ALLE CONTROVERSIE IN TEMA DI INCOMPATIBILITA’ DEL PUBBLICO DIPENDENTE NON SI APPLICA IL RITO INTRODOTTO DALLA LEGGE FORNERO . SECONDO IL GIUDICE DEL LAVORO DI FROSINONE.

Avv. Maurizio Danza Cultore Facoltà Giurisprudenza Università Studi Roma Tre.

Inapplicabile il rito introdotto dalla L.92/2012( c.d. legge Fornero) ai dipendenti pubblici

 Di particolare interesse il recentissimo pronunciamento del Tribunale del Lavoro di Frosinone in merito alla applicabilità del nuovo rito del lavoro introdotto dalla c.d. legge Fornero. A tal proposito infatti l’ordinanza n. 14084/13, pubblicata dalla sezione lavoro del tribunale di Frosinone che ha sancito l’ inammissibilità del procedimento ritenendo che il rito della c.d. legge n.92/2012 Fornero non si applica ai licenziamenti disposti dalle pubbliche amministrazioni.  Il caso era stato sollevato da un dipendente di un Comune che aveva  proposto il ricorso ,chiedendo al Giudice del lavoro l’applicazione della procedura prevista dall’art.1 c.48 e seguenti della L. 92/2012-applicabile per espressa previsione normativa alle ipotesi regolate dall’art.18 della L.n.300/1970- dopo la diffida recapitatagli dall’amministrazione locale in relazione ad una incompatibilità riscontrata dalla propria amministrazione.

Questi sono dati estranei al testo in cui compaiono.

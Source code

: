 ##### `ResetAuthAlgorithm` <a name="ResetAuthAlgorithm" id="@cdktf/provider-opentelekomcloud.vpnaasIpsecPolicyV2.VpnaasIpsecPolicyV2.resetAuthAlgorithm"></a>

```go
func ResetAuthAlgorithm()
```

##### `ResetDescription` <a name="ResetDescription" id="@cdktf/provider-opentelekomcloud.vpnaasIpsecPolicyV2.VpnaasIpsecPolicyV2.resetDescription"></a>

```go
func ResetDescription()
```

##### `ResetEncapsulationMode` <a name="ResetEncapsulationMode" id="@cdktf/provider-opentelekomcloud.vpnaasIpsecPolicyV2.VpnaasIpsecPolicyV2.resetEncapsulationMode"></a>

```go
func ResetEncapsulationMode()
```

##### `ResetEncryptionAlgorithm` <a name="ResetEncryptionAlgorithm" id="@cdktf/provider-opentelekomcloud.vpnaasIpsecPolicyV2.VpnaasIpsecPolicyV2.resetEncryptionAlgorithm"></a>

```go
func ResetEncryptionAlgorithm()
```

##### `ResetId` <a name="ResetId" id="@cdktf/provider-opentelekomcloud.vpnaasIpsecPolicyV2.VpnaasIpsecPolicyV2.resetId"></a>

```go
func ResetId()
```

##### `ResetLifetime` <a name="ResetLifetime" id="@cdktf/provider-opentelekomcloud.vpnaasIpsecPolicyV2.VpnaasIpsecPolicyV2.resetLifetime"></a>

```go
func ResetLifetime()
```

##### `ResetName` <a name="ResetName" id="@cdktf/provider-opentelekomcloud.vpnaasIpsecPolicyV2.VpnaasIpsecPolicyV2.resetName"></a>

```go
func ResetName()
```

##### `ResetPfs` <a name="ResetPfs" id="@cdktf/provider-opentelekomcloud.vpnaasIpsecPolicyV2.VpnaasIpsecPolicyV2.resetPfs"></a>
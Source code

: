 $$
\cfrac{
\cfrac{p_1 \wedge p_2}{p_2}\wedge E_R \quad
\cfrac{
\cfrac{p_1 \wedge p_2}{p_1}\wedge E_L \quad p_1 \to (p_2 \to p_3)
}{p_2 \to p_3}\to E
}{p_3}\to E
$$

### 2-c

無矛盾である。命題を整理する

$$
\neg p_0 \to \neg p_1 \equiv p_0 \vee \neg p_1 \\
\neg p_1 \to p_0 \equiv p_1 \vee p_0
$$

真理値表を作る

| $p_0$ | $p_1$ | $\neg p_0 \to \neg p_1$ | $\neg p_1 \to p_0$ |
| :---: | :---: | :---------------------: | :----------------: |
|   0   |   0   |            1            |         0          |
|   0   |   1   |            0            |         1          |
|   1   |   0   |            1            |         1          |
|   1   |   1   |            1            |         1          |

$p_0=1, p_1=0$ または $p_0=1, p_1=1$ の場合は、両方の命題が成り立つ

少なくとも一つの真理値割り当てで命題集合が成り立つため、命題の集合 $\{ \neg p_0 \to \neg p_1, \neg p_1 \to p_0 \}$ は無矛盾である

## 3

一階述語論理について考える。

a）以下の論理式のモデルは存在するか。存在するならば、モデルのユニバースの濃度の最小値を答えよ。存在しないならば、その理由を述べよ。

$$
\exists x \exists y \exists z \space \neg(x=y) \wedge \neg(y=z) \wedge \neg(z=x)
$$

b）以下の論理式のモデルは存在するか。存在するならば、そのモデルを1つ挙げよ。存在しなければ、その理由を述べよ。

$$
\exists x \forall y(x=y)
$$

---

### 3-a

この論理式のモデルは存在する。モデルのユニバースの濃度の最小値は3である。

In via assolutamente pregiudiziale il Tribunale del lavoro di Frosinone in composizione monocratica ha ritenuto che, in ogni caso  la recente riforma processuale introdotta dalla legge Fornero, non riguardi la fattispecie della decadenza dall’impiego pubblico del dipendente, colto in evidenti situazioni di incompatibilità e conflitto di interessi, per aver svolto contestualmente attività private non consentite. Infatti a tale fattispecie si applica la disposizione specifica prevista dall’art.63 del T.U. n.3/1957 secondo cui ” decorsi quindici giorni dalla diffida, senza che l’incompatibilità sia cessata, l’impiegato decade dall’impiego.

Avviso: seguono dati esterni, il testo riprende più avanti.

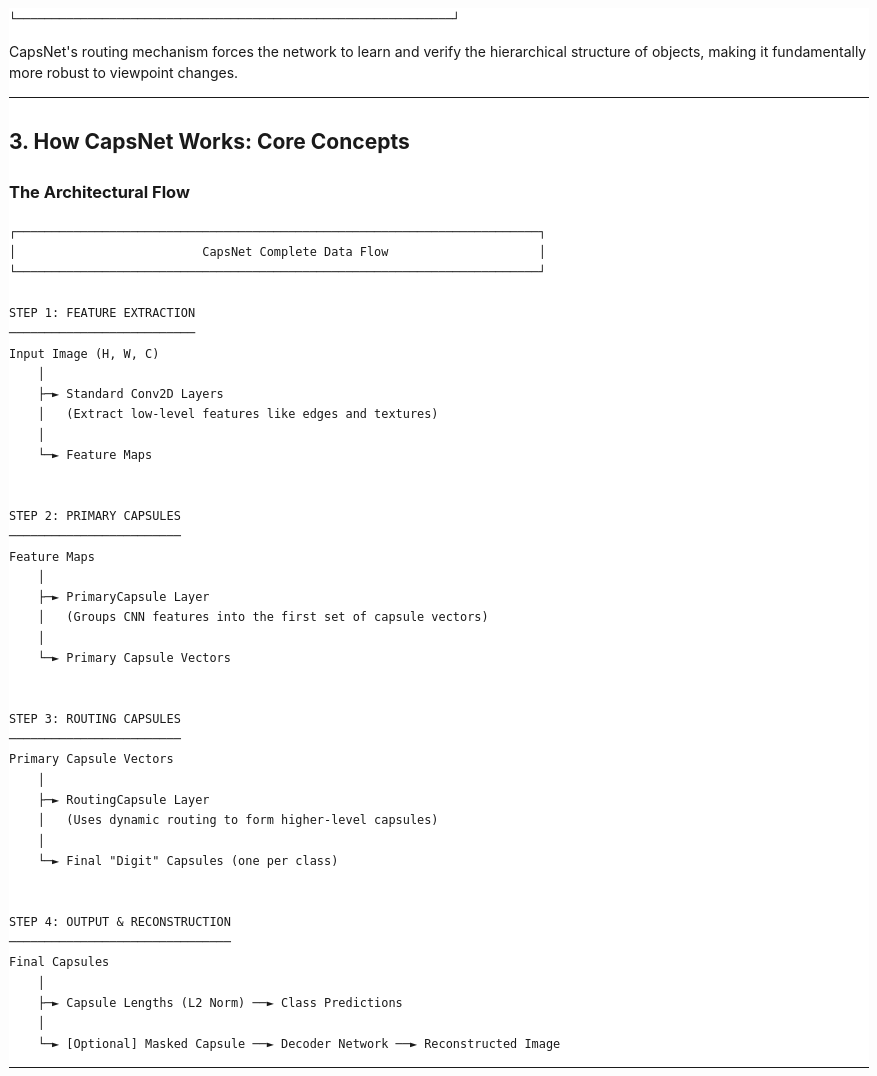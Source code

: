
 ```
└─────────────────────────────────────────────────────────────┘
```

CapsNet's routing mechanism forces the network to learn and verify the hierarchical structure of objects, making it fundamentally more robust to viewpoint changes.

---

## 3. How CapsNet Works: Core Concepts

### The Architectural Flow

```
┌─────────────────────────────────────────────────────────────────────────┐
│                          CapsNet Complete Data Flow                     │
└─────────────────────────────────────────────────────────────────────────┘

STEP 1: FEATURE EXTRACTION
──────────────────────────
Input Image (H, W, C)
    │
    ├─► Standard Conv2D Layers
    │   (Extract low-level features like edges and textures)
    │
    └─► Feature Maps


STEP 2: PRIMARY CAPSULES
────────────────────────
Feature Maps
    │
    ├─► PrimaryCapsule Layer
    │   (Groups CNN features into the first set of capsule vectors)
    │
    └─► Primary Capsule Vectors


STEP 3: ROUTING CAPSULES
────────────────────────
Primary Capsule Vectors
    │
    ├─► RoutingCapsule Layer
    │   (Uses dynamic routing to form higher-level capsules)
    │
    └─► Final "Digit" Capsules (one per class)


STEP 4: OUTPUT & RECONSTRUCTION
───────────────────────────────
Final Capsules
    │
    ├─► Capsule Lengths (L2 Norm) ──► Class Predictions
    │
    └─► [Optional] Masked Capsule ──► Decoder Network ──► Reconstructed Image
```

---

 Di particolare interesse poi il ragionamento logico del giudice del lavoro,in ordine alla applicabilità al pubblico impiego delle nuove disposizioni in tema di reintegrazione dei lavoratori. Ed infatti secondo il medesimo, allo stato attuale la riforma c.d. Fornero non appare applicabile alla pubblica amministrazione,atteso che,secondo il comma 8 dell’articolo 1, “il ministro per la pubblica amministrazione e la semplificazione, sentite le organizzazioni sindacali maggiormente rappresentative dei dipendenti delle amministrazioni pubbliche, individua e definisce, anche mediante iniziative normative, gli ambiti, le modalità e i tempi di armonizzazione della disciplina relativa ai dipendenti delle amministrazioni pubbliche”;  inoltre secondo il comma 7 della stessa disposizione “restano ferme le previsioni di cui all’articolo 3 del decreto legislativo 165/01”.

Ciò detto il Giudice del Lavoro,come si evince dalla ordinanza,ritiene non applicabile il nuovo iter  della L.n.92/2012 al caso di specie, anche perché il ricorso non ha ad oggetto un licenziamento disposto all’esito di un procedimento disciplinare,come noto disciplinato dagli artt. 55 e seguenti  del D.lgs.n.165/2001, ma riguarda l’accertamento di una causa di decadenza dall’impiego pubblico, per il permanere delle ragioni di incompatibilità previste dall’articolo 53 Dlgs 165/01.